In June 2003, a wilt disease occurred in Lincolnshire in a glasshouse crop of column stocks (Mattiola incana). Plants showed a one-sided wilt that progressed from the base upwards. Leaves subsequently became bleached, growth was stunted and plants died. Roots appeared healthy but the vascular tissue was stained dark brown. White fungal growth developed extensively on damp incubation of leaves and stems. Although stocks had been grown in the glasshouse for over 12 years, the disease had not been observed previously. A Fusarium species was consistently recovered, following surface sterilisation, from within stems and roots and from the fungal growth on leaves. Culture characteristics and morphology were typical of Fusarium oxysporum (Booth, 1971). Colonies on PDA produced a violet pigmentation in reverse and dark, purple sterile stromatic pustules. Ellipsoid microconidia, produced in slimy heads from short monophilaides on sucrose nutrient agar, were 2-5(-8) µm long; chlamydospores and 3-septate macroconidia were produced sparsely.

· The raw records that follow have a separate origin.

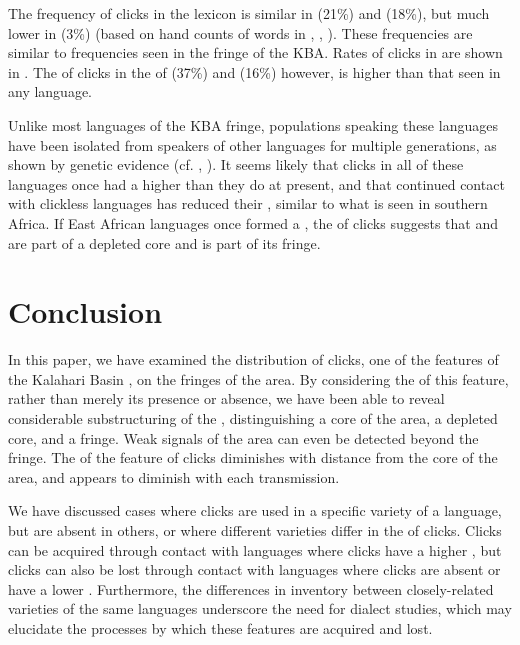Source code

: \documentclass[output=paper
,newtxmath
,modfonts
,nonflat]{langsci/langscibook}
\begin{document}
The frequency of clicks in the lexicon is similar in  (21\%) and  (18\%), but much lower in  (3\%) (based on hand counts of words in \citealt{Miller2012}, \citealt{Ten2012}, \citealt{Tosco1991}). These frequencies are similar to frequencies seen in the fringe of the KBA. Rates of clicks in  are shown in . The  of clicks in the  of  (37\%) and  (16\%) however, is higher than that seen in any  language. 

Unlike most languages of the KBA fringe, populations speaking these languages have been isolated from speakers of other  languages for multiple generations, as shown by genetic evidence (cf. \citealt{Schlebush2012}, \citealt{Soi2015}). It seems likely that clicks in all of these languages once had a higher  than they do at present, and that continued contact with clickless languages has reduced their , similar to what is seen in southern Africa. If East African  languages once formed a , the  of clicks suggests that  and  are part of a depleted core and  is part of its fringe. 

\section{Conclusion}\label{sec:sands:7}

In this paper, we have examined the distribution of clicks, one of the features of the Kalahari Basin , on the fringes of the area. By considering the  of this feature, rather than merely its presence or absence, we have been able to reveal considerable substructuring of the , distinguishing a core of the area, a depleted core, and a fringe. Weak signals of the area can even be detected beyond the fringe. The  of the feature of clicks diminishes with distance from the core of the area, and appears to diminish with each transmission. 

We have discussed cases where clicks are used in a specific variety of a language, but are absent in others, or where different varieties differ in the  of clicks. Clicks can be acquired through contact with languages where clicks have a higher , but clicks can also be lost through contact with languages where clicks are absent or have a lower . Furthermore, the differences in  inventory between closely-related varieties of the same languages underscore the need for dialect studies, which may elucidate the processes by which these features are acquired and lost. 
\end{document}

The roots of 10 plug plants (cv. Centum White) were dipped in a spore suspension (3x106 conidia per ml) of the F. oxysporum isolated from the stocks and were then potted in soil-less compost. Another 10 plants were grown in compost admixed with bleached leaves taken from wilted plants (c. 10 g per pot). After 3 weeks, both sets of plants had wilted and collapsed and F. oxysporum was re-isolated. Control plants remained healthy.

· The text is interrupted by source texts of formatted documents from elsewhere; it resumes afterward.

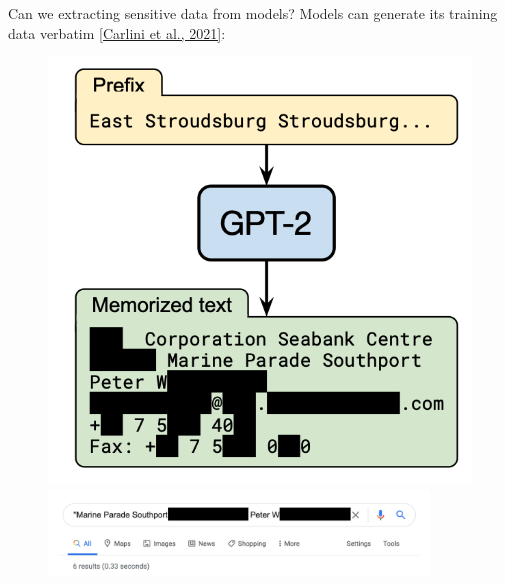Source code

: \documentclass[usenames,dvipsnames,notes,11pt,aspectratio=169,hyperref={colorlinks=true, linkcolor=blue}]{beamer}
\begin{document}
\begin{frame}
    {Can we extracting sensitive data from models?}
    Models can generate its training data verbatim \href{https://arxiv.org/pdf/2012.07805.pdf}{[Carlini et al., 2021]}:\vspace{-2em}
            \begin{figure}
            \includegraphics[height=0.5\textheight]{figures/mem-gpt2}
            \includegraphics[width=0.9\textwidth]{figures/peter}
            \end{figure}
\end{frame}
\end{document}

The disease was subsequently confirmed in several other stocks crops in England, sometimes with over 80% losses. A fusarium wilt of stocks caused by F. oxysporum f. sp. mattioli has previously been described in Arizona and California (Baker, 1948). In England, F. oxysporum was consistently isolated from the vascular tissue of wilting stocks with brown vascular staining on a nursery in Kent in 1971. The problem reoccurred in 1975 and 1987 in the same glasshouse (JT Fletcher, pers. comm.). Baker (1948) demonstrated that the fungus was seed-borne, similar to many other F. oxysporum diseases. The inoculation tests reported here indicate that infection may also arise from crop debris incorporated into the soil.


References

  1. Baker KF, 1948. Fusarium wilt of garden stock (Mattiola incana). Phytopathology 38, 399-403.
  2. Booth C, 1971. The Genus Fusarium. Kew, UK: Commonwealth Mycological Institute, 130-154.